W czasach niebywałej koncentracji siły, które obecnie przeżywamy [tekst pisany był w okresie zimnej wojny – red.], niewiele jest w nas gotowości na przyjęcie poselstwa o słabości Boga. Wielu nie oburza się nawet na nie i uważa je wyłączne za głupstwo. Na ich wargach dostrzec można jedynie ów pełen politowania uśmieszek wyższości, którym kwitują to, co się wydarzyło na Golgocie. „Jakby to nam w czymkolwiek mogło pomóc!” – myślą. Coraz mniej rozumiemy sens pojęcia mocy i słabości, gdy chodzi o winę i pojednanie, i dlatego padamy ofiarą coraz straszliwszego lęku, jak gdyby Chrystus nie powiedział: „Nie bój się! Wierz tylko!”.

Można by więc sądzić, że krzyż Chrystusa nie może mieć żadnego znaczenia dla najpoważniejszych problemów naszych czasów. Bezsilny, nieważny i słaby Jezus Chrystus zawisł na Golgocie bardzo dawno temu.

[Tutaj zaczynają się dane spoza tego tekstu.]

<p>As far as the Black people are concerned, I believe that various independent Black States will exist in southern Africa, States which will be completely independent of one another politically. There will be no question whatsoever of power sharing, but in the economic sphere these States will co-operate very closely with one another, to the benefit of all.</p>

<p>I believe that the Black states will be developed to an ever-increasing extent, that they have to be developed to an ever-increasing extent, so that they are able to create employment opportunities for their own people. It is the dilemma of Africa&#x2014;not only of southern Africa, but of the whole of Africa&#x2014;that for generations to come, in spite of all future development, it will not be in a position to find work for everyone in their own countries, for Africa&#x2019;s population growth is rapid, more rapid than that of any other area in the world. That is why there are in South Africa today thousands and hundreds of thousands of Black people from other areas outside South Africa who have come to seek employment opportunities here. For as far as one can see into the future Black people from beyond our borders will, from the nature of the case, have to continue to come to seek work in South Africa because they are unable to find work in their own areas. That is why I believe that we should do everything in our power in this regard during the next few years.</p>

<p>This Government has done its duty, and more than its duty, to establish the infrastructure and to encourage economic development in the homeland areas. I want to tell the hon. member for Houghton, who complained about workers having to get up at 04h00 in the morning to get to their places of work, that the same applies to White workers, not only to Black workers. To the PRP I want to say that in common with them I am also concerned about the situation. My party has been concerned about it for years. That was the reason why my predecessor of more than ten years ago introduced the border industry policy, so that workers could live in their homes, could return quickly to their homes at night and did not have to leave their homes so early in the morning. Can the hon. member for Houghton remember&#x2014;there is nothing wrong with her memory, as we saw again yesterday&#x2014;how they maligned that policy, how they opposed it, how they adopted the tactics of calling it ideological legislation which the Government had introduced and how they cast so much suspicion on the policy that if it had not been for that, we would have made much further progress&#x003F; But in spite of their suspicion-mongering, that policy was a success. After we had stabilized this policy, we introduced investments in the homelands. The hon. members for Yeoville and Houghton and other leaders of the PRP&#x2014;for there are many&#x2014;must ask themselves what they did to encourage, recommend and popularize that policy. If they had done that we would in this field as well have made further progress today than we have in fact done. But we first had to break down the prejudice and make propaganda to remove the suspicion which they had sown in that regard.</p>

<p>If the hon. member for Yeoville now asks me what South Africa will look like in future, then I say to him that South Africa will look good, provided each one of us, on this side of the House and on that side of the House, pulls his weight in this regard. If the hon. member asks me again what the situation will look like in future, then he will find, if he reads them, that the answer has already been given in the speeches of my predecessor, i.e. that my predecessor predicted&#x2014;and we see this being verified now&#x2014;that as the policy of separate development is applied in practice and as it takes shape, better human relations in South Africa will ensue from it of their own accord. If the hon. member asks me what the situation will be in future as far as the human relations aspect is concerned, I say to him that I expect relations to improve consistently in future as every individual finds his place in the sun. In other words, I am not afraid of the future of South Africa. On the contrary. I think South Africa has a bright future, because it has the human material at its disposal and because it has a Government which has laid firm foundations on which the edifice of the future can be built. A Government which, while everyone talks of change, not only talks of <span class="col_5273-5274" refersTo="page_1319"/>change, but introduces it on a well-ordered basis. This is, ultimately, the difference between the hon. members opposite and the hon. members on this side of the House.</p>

Niedostrzeżona pozostaje moc pojednania i przesądzające o zbawieniu znaczenie Wielkanocy.

Wielkanoc. Suwerenny czyn Boga odsłania Boży sens ukryty w zdarzeniu, które pozornie pozbawione jest sensu. W słabości objawiona zostaje moc Boża; nie w świecie idei, teorii czy fantazji, lecz w naszej historycznej rzeczywistości. Nic więc dziwnego, że również i dziś zwalcza się historyczny, rzeczywisty charakter zmartwychwstania. Nie zawsze sobie uświadamiamy, że istnieje po temu istotny powód. Ludzie wolą pozostać w swym zamkniętym świecie. Nie chcą mocy Boga, ponieważ nie chcą również Bożej słabości. To, że nawet teologia wielokrotnie brała i nadal bierze udział w walce z faktem zmartwychwstania, jest jej największą hańbą. W tej sytuacji nie ma ona już bowiem do powiedzenia ani jednego słowa, które mogłoby zrodzić jakiekolwiek dobre owoce, i pozwala światu pogrążyć się w sporach o „siłę”. Dlatego zwiastowanie wielkanocne ma znaczenie rozstrzygające i dla teraźniejszości, i dla przyszłości. Każdy powinien sobie uświadomić, że mamy tutaj do czynienia z poselstwem, z głosem wzywającym do prawdziwej wiary, do wiary, która potrafi patrzeć i widzieć na przekór wszelkim manifestacjom ludzkiej siły; wiary, która wie, że słabość Boża triumfuje, ponieważ jest mocniejsza niż ludzie. Jest mocniejsza dzięki swej poruszającej do głębi miłości, dzięki mocy ofiary złożonej w obliczu winy, dzięki słabości krzyża.

Tłum. Jarosław Kubacki

Od tłumacza

Zmarły w styczniu br. profesor Gerrit Cornelis Berkouwer (1901-1996) należał do grona najwybitniejszych reformowanych teologów holenderskich naszego stulecia. Uważany był za jednego ze współtwórców epokowych przemian, które w latach sześćdziesiątych i siedemdziesiątych wstrząsnęły Kościołami Reformowanymi w Holandii, wyrywając tę wspólnotę ze stanu pełnej izolacji w łonie protestantyzmu, a także wprowadzając ją do holenderskiej i światowej rodziny ekumenicznej.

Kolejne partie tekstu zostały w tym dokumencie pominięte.